Monday, April 3, 2023
Judge Jed Rakoff on Fraud and Fraudsters
As I wrote last week, I attended the inaugural Petter J. Henning lecture today at Wayne State University Law School. The Honorable Jed S. Rakoff offered insightful remarks on the sustainability of fraud: why fraud continues to occur unabated and why fraudsters get away with it. In short, after citing to data on decreasing rates of crime of other kinds, Judge Rakoff noted that fraud rates have been holding steady. He posited a number of reasons why fraud persists, as set forth below:
- Deterrence requires speed and certainty of punishment, and fraud enforcement actions are slow and uncertain.
- The Anglo-American common law of fraud makes it hard to prosecute.

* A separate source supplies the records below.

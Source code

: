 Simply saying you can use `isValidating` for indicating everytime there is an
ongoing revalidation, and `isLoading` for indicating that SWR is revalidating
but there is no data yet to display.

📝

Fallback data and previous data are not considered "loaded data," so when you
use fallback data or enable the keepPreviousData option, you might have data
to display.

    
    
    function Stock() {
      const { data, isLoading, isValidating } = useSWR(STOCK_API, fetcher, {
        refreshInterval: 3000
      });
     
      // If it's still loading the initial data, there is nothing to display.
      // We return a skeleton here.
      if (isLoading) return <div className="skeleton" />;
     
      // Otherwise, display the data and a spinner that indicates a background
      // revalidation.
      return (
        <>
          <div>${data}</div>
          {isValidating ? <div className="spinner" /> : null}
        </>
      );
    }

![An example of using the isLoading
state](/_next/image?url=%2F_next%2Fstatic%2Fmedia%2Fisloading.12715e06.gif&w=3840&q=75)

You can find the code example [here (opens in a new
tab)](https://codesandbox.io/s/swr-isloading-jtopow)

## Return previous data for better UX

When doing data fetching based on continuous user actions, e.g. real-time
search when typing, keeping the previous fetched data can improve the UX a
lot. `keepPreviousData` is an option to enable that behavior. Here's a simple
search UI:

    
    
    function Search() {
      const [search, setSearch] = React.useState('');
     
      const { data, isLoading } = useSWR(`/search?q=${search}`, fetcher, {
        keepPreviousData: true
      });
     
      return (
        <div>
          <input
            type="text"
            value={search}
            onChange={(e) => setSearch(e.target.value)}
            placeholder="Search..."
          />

- Public enforcement is underfunded.
- Pressure to generate short-term profits is strong.
Judge Rakoff also offered--relevant to some of the work that I have done and am doing on friends-and-family insider trading cases--that based on his personal experience, fraud and other white collar criminal misconduct may be motivated by greed, a desire for power or status, psychological issues, etc. But he noted overall that those who commit business fraud have a well-founded belief that they can get away with their misconduct--and they actually do. These fraudsters get off the hook, he says, in part because of a prosecutorial double standard that jails some and not others and also because of an enforcement shift from a large number of individual white collar prosecutions in the early part of the new millennium to legal actions taken against the business entities that employ the actors committing the fraudulent activity.
It was a fitting lecture--an appropriate celebration of Peter's many contributions to business and white collar crime law. I was pleased to be able to be there to honor Peter and spend time with some of his family, colleagues, and friends. I look forward to the next lecture in the series.